Preparation of riboprobes. Peripheral blood mononuclear cells (PBMCs) were isolated from 10 ml of blood obtained from a healthy volunteer. The PBMCs were stimulated with phytohemagglutinin for 18 h prior to RNA extraction. Total RNA was extracted from the cells using the Tri-Reagent (Sigma Aldrich) and quantified by measurement of absorbance at 260 nm. The RNA was shown to be undegraded following electrophoresis of an aliquot in a 1% agarose gel containing 8% formaldehyde and visualization of the RNA by ethidium bromide staining. cDNA and PCR products for IL-4, TNF-, IFN-, and -actin were subsequently prepared from 2 µg of RNA, using the Titan (one-tube RT-PCR) system (Boehringer Mannheim, Mannheim, Germany). PCR conditions and primer sequences were as published elsewhere (8, 13). The PCR products were blunt-end cloned into the vector pGEM7Zf (Promega U.K.) which had been digested with SmaI (Boehringer Mannheim). The clones were then sequenced (Table 2) to confirm the DNA sequence, as well as to ascertain the orientation of the PCR product in order to synthesize sense and antisense riboprobes. After digestion with PvuII, these fragments were separated by electrophoresis on 1% low-melting-point temperature agarose gels and isolated from the gel by using the Boehringer Mannheim DNA extraction protocol. T7 and SP6 RNA polymerases were used to transcribe antisense and sense digoxigenin-labeled RNA as instructed by the manufacturer (Boehringer Mannheim). Labeling of the probes was confirmed by Northern blot analysis. Filters were first incubated with antidigoxigenin alkaline phosphatase-conjugated F(ab')₂ fragments (Boehringer Mannheim), washed, and then incubated with BCIP-NBT-INT (5-bromo-4-chloro-3-indolylphosphate-nitroblue tetrazolium-iodonitrotetrazolium violet; Dako, Glostrup, Denmark) (4).

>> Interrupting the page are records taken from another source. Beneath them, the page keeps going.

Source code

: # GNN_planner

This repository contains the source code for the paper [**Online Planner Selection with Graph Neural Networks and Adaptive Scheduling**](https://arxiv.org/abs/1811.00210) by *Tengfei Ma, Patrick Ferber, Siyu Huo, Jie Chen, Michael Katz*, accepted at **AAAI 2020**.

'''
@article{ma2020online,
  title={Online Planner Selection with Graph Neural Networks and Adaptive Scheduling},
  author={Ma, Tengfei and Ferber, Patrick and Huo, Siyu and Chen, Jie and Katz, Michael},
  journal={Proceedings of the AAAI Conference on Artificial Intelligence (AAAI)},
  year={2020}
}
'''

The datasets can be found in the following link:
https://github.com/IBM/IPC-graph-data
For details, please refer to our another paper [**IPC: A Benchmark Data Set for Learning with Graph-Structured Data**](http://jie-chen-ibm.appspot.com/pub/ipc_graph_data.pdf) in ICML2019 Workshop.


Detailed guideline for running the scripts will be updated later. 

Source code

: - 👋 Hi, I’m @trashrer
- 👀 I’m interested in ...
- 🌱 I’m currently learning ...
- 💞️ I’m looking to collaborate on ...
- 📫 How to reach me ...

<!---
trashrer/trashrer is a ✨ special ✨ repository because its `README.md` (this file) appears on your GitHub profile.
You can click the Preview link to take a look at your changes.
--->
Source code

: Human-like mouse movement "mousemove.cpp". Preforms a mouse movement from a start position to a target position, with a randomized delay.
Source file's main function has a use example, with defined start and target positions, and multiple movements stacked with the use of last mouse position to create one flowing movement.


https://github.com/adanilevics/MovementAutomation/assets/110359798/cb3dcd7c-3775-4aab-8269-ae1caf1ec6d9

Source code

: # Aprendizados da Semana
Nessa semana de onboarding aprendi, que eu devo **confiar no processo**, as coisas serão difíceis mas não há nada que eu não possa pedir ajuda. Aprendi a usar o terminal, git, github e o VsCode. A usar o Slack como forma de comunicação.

RNA-RNA in situ hybridization. As previously described (5), paraffin-embedded lung tissue was cut into 5-µm sections using a microtome. Consecutive sections were applied to RNase-free slides previously coated with aminopropyltriethoxysilane (5 µg/ml; Sigma Aldrich). Sections were deparaffinized in xylene, rehydrated through graded ethanols and diethyl pyrocarbonate-treated water, and finally incubated in phosphate-buffered saline (PBS). The sections were treated with 1 µg of proteinase K per ml in 10 mM Tris-HCl (pH 7.5)-5 mM EDTA for 45 min at 37°C. After being washed with PBS, the sections were refixed in 0.4% paraformaldehyde and acetylated in a 400:1 (vol/vol) solution of triethanolamine-acetic anhydride for 10 min. The slides were then rinsed in PBS, dehydrated in graded ethanols, and air dried before hybridization. Sections were incubated for 30 min at 50°C in a prehybridization mixture containing 25% dextran sulfate, 25 mM Tris-HCl (pH 8.0), 2.5× Denhardt's solution, 2.5 mM EDTA, 25 mM dithiothreitol, 1.25 mg of herring sperm DNA per ml, 0.06 mg of tRNA per ml, and 50% deionized formamide. Digoxigenin-labeled riboprobes (5 ng/µl) were added to a hybridization mixture containing 20% dextran sulfate, 12.5 mM Tris-HCl (pH 8.0), 2.5× Denhardt's solution, 2.5 mM EDTA, 12.5 mM dithiothreitol, 0.01 mg of herring sperm DNA per ml, 0.002 mg of tRNA per ml, and 50% deionized formamide. The sections were hybridized for 18 h at 50°C in a humidified chamber, after which they were washed twice in 2× SSC (saline sodium citrate; 1× SSC is 0.15 M NaCl plus 0.015 M sodium citrate) for 15 min each time at room temperature and then twice at 43°C with 0.1× SSC for 15 min each time. The slides were incubated for 5 min in 100 mM Tris-HCl (pH 7.5)-150 mM NaCl (buffer A), placed in buffer A containing 2% normal sheep serum, and washed in buffer A plus 0.05% Tween 20. Antidigoxigenin antibody conjugated to alkaline phosphatase (Boehringer Mannheim) was incubated with the sections for 30 min at room temperature, and the signal was detected using BCIP-NBT-INT (Dako). After the brown color had appeared (up to 60 min), the slides were counterstained with Mayer's hematoxylin (Sigma Aldrich) for 15 s, rinsed in distilled water, and mounted with Dako Faramount, after which the slides were viewed under a light microscope.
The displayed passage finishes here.